Similarly, we can see what happens in Companies. Employees who do not feel valued at work or feel that their individual contribution is meaningless are less likely to be motivated to help the company reach it’s objectives.
If you give a plant, sun, water and mud. It will thrive. Give that to a dog and it will die. Good leaders should know what people need. People need appreciation to help them grow.
Genghis also knew money only had a certain impact on motivating people.
It was near impossible with his army to even think about attacking China. In fact, the then Chinese Emperor sent Genghis a message saying we understand you are progressing your army towards China:
“How can you even think about attacking our empire which is the size of an ocean, where as your men in comparison are like a splash in the ocean?”
The Chinese were one of the most sophisticated and wealthy economies of the time. They were so rich they were able to actually employ armies by paying money to mercenaries to guard the Chinese borders.

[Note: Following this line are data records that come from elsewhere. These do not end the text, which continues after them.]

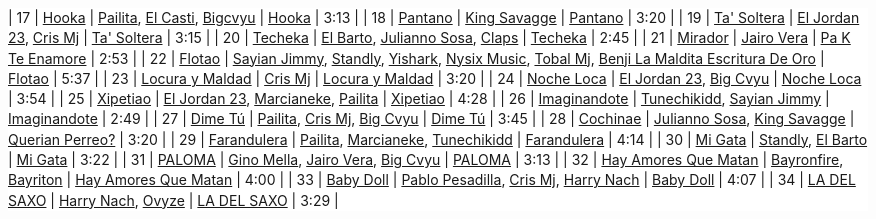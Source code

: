 | 17 | [Hooka](https://open.spotify.com/track/5YhEoEA8OdwNYiFIBPh6nt) | [Pailita](https://open.spotify.com/artist/4yxLYO2imECxGYTTV7RQKb), [El Casti](https://open.spotify.com/artist/2Dwsrv9EwfgB2tEFhUG7CA), [Bigcvyu](https://open.spotify.com/artist/5UP5ETcG5QZxs8t19cdrTv) | [Hooka](https://open.spotify.com/album/4dotvAmzUuJ8yugn71wz86) | 3:13 |
| 18 | [Pantano](https://open.spotify.com/track/1a7P6xiwNHCMi21paaOPl7) | [King Savagge](https://open.spotify.com/artist/7DXregrznS25AM30UY9sUU) | [Pantano](https://open.spotify.com/album/0L5lmyKYKfGn99wSCYS4Ad) | 3:20 |
| 19 | [Ta' Soltera](https://open.spotify.com/track/48D3hmwzP6UiJa4jj6tR8y) | [El Jordan 23](https://open.spotify.com/artist/1fIJZfSmqQkuqfKNRmrS1V), [Cris Mj](https://open.spotify.com/artist/1Yj5Xey7kTwvZla8sqdsdE) | [Ta' Soltera](https://open.spotify.com/album/0LxYrwfjziIbRD55pEIwXc) | 3:15 |
| 20 | [Techeka](https://open.spotify.com/track/2FrZqlR1PrcznpyO7SGSpz) | [El Barto](https://open.spotify.com/artist/5RnwLXlnWPF57yzdmUnnvP), [Julianno Sosa](https://open.spotify.com/artist/4IC2X34tZmHG3VfTbpzvwL), [Claps](https://open.spotify.com/artist/4LvpFsMRq1A6yGVD7D2X6c) | [Techeka](https://open.spotify.com/album/6X3hE2745bY00oHEjAC5HK) | 2:45 |
| 21 | [Mirador](https://open.spotify.com/track/5qCMJTlteDY9BBpmoQnP0l) | [Jairo Vera](https://open.spotify.com/artist/5CAruGjgds3QlF5ICtEnnc) | [Pa K Te Enamore](https://open.spotify.com/album/1b1MIUkBs4F7Mhhx59Sbql) | 2:53 |
| 22 | [Flotao](https://open.spotify.com/track/0HsI8dYRVnVGpzppNThv1e) | [Sayian Jimmy](https://open.spotify.com/artist/3ZfYo6sKskRv0wOyrZZdAj), [Standly](https://open.spotify.com/artist/0rjms710nwQTdrQheXHJfz), [Yishark](https://open.spotify.com/artist/2hp2lUfm32mmW4mMlhMQnW), [Nysix Music](https://open.spotify.com/artist/5v0eLOwGUJuH1lvPSzw0xD), [Tobal Mj](https://open.spotify.com/artist/2BJWqrBKEqtZUKWtzmpPDj), [Benji La Maldita Escritura De Oro](https://open.spotify.com/artist/2H5XfIuAQCXmaIDm7vcViA) | [Flotao](https://open.spotify.com/album/426a5rPIXnkvHG9il06TPO) | 5:37 |
| 23 | [Locura y Maldad](https://open.spotify.com/track/2dG8CDU9UBem2ReYcLafDt) | [Cris Mj](https://open.spotify.com/artist/1Yj5Xey7kTwvZla8sqdsdE) | [Locura y Maldad](https://open.spotify.com/album/7lU4WSIRtJkfYTCVJsWt6j) | 3:20 |
| 24 | [Noche Loca](https://open.spotify.com/track/27toenwtHpZ7fn0QjehRl2) | [El Jordan 23](https://open.spotify.com/artist/1fIJZfSmqQkuqfKNRmrS1V), [Big Cvyu](https://open.spotify.com/artist/7tMukTswF8N6b0zI4rlCmg) | [Noche Loca](https://open.spotify.com/album/0jGIldXN61FvFD9bo2clt5) | 3:54 |
| 25 | [Xipetiao](https://open.spotify.com/track/2NjMCSgDnIZw22PUwWg8lV) | [El Jordan 23](https://open.spotify.com/artist/1fIJZfSmqQkuqfKNRmrS1V), [Marcianeke](https://open.spotify.com/artist/5XQWXnMwsvuvCPMneXUbsy), [Pailita](https://open.spotify.com/artist/4yxLYO2imECxGYTTV7RQKb) | [Xipetiao](https://open.spotify.com/album/0ke5VtGrdgbivqJJusyK5I) | 4:28 |
| 26 | [Imaginandote](https://open.spotify.com/track/6yaA80oSrxdp2XlVDXqCMi) | [Tunechikidd](https://open.spotify.com/artist/0QpMp8Y7jFzwCt8OZjKQdd), [Sayian Jimmy](https://open.spotify.com/artist/3ZfYo6sKskRv0wOyrZZdAj) | [Imaginandote](https://open.spotify.com/album/44ylExBWZV3u4tljy9myIs) | 2:49 |
| 27 | [Dime Tú](https://open.spotify.com/track/4lLl2TEcaKFcP6m9Xzx3rI) | [Pailita](https://open.spotify.com/artist/4yxLYO2imECxGYTTV7RQKb), [Cris Mj](https://open.spotify.com/artist/1Yj5Xey7kTwvZla8sqdsdE), [Big Cvyu](https://open.spotify.com/artist/7tMukTswF8N6b0zI4rlCmg) | [Dime Tú](https://open.spotify.com/album/5RdU0FElotMIDYbY8zKiHx) | 3:45 |
| 28 | [Cochinae](https://open.spotify.com/track/01EzG8Qg7oQqYMTNV5YkOW) | [Julianno Sosa](https://open.spotify.com/artist/4IC2X34tZmHG3VfTbpzvwL), [King Savagge](https://open.spotify.com/artist/7DXregrznS25AM30UY9sUU) | [Querian Perreo?](https://open.spotify.com/album/0IzxRY3FGPo3sB8kLrNMCU) | 3:20 |
| 29 | [Farandulera](https://open.spotify.com/track/0rUyfQzaE8CF6xyAu1OkS3) | [Pailita](https://open.spotify.com/artist/4yxLYO2imECxGYTTV7RQKb), [Marcianeke](https://open.spotify.com/artist/5XQWXnMwsvuvCPMneXUbsy), [Tunechikidd](https://open.spotify.com/artist/0QpMp8Y7jFzwCt8OZjKQdd) | [Farandulera](https://open.spotify.com/album/2tHguZJHyNpd3I9ejgDNlp) | 4:14 |
| 30 | [Mi Gata](https://open.spotify.com/track/6J8lLpZoRCmB5pTrnB5jpV) | [Standly](https://open.spotify.com/artist/0rjms710nwQTdrQheXHJfz), [El Barto](https://open.spotify.com/artist/5RnwLXlnWPF57yzdmUnnvP) | [Mi Gata](https://open.spotify.com/album/3q8hLBzvjSHKczrS3ScvSO) | 3:22 |
| 31 | [PALOMA](https://open.spotify.com/track/3yg6SabdfUu2cApTfZS991) | [Gino Mella](https://open.spotify.com/artist/7HYJrA3HSTNDmkl5pylhaY), [Jairo Vera](https://open.spotify.com/artist/5CAruGjgds3QlF5ICtEnnc), [Big Cvyu](https://open.spotify.com/artist/7tMukTswF8N6b0zI4rlCmg) | [PALOMA](https://open.spotify.com/album/5u9yLF7HfBzZCu2uOmqGWl) | 3:13 |
| 32 | [Hay Amores Que Matan](https://open.spotify.com/track/7M2JpesNr8szASXoW8fyG1) | [Bayronfire](https://open.spotify.com/artist/2IAxPmQzx2NuutHe7ta7gs), [Bayriton](https://open.spotify.com/artist/29fcEFHRcOhfTYXvS8POPV) | [Hay Amores Que Matan](https://open.spotify.com/album/7Geerm1upPPZPIP54L0FHJ) | 4:00 |
| 33 | [Baby Doll](https://open.spotify.com/track/4dzBUpIYEnECzf5TIq4jFL) | [Pablo Pesadilla](https://open.spotify.com/artist/41vcoPejPG3vv8emJ2R5Ox), [Cris Mj](https://open.spotify.com/artist/1Yj5Xey7kTwvZla8sqdsdE), [Harry Nach](https://open.spotify.com/artist/0NnUMWDCDi1snuMja6IdxH) | [Baby Doll](https://open.spotify.com/album/3w8QAeLI6MlLCdTo5GeR5P) | 4:07 |
| 34 | [LA DEL SAXO](https://open.spotify.com/track/3MhoetWD5caCj2A83s94fm) | [Harry Nach](https://open.spotify.com/artist/0NnUMWDCDi1snuMja6IdxH), [Ovyze](https://open.spotify.com/artist/4jzpU8H3P6UJYFUWwwwCx4) | [LA DEL SAXO](https://open.spotify.com/album/2Mcphi1E5gDO5HgGFGOyMz) | 3:29 |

On a battlefield as both armies faced off each other head to head, as was the method in those days, Genghis knew that a mercenary paid to do a job is only as valuable as the pay he receives.
In exchange for wealth, the mercenaries joined Genghis’s army! They advanced through in to China and through the alliance also gained the strategies and routes used by the Chinese armies.
In today’s world we see a high turnover of employees in companies. If you get better pay doing a job that is similar to your current role, would you not leave? How much loyalty to the company does your pay buy you? Probably not much.
What if the company you worked for stood for a purpose? If they were trying to do things in a novel or ground breaking way and you wanted to be part of that movement? If you highly respected or even looked up to the character of the leaders? Would your loyalty to this company still change if you were offered more money to work in another company where these qualities perhaps did not exist? Maybe so, since we do have mortgages to pay, but you may stop and at least think twice. Or you may even return after leaving!
Finally, to summarise (naturally we can talk in great detail about this history) when Genghis Khan died, it is said all those involved in his funeral where themselves executed so that no one will know his final resting place. This is still the case today.
Perhaps he did not want people to worship his shrine? His purpose was to take over the world and although he did not achieve that completely, what was the purpose for wanting to take over the world? He was, nonetheless, a revolutionary for his time. He did grant religious freedom to his subjects, abolished torture, encouraged trade and created the worlds first postal system. Not to down play the horrific slaughtering in the course of his invasions, perhaps his character shows he wanted to reign the world not to boast about his success.
Do many leaders today want to change or rescue a company because they feel the company serves a purpose? Or is it more to say job well done and another boastful tick on the CV?
When leaders have a genuine desire to work in a company to leave it better than when they joined it, first prioritising serving customers and employees rather than shareholders, perhaps capitalism will be in a better place. This will create sustainable, long term profitable businesses.
If you’re interested in taking your company to the top of the FTSE 100, take some notes from Ghengis’s leadership style. My only advice is, just go easy on the executions along the way.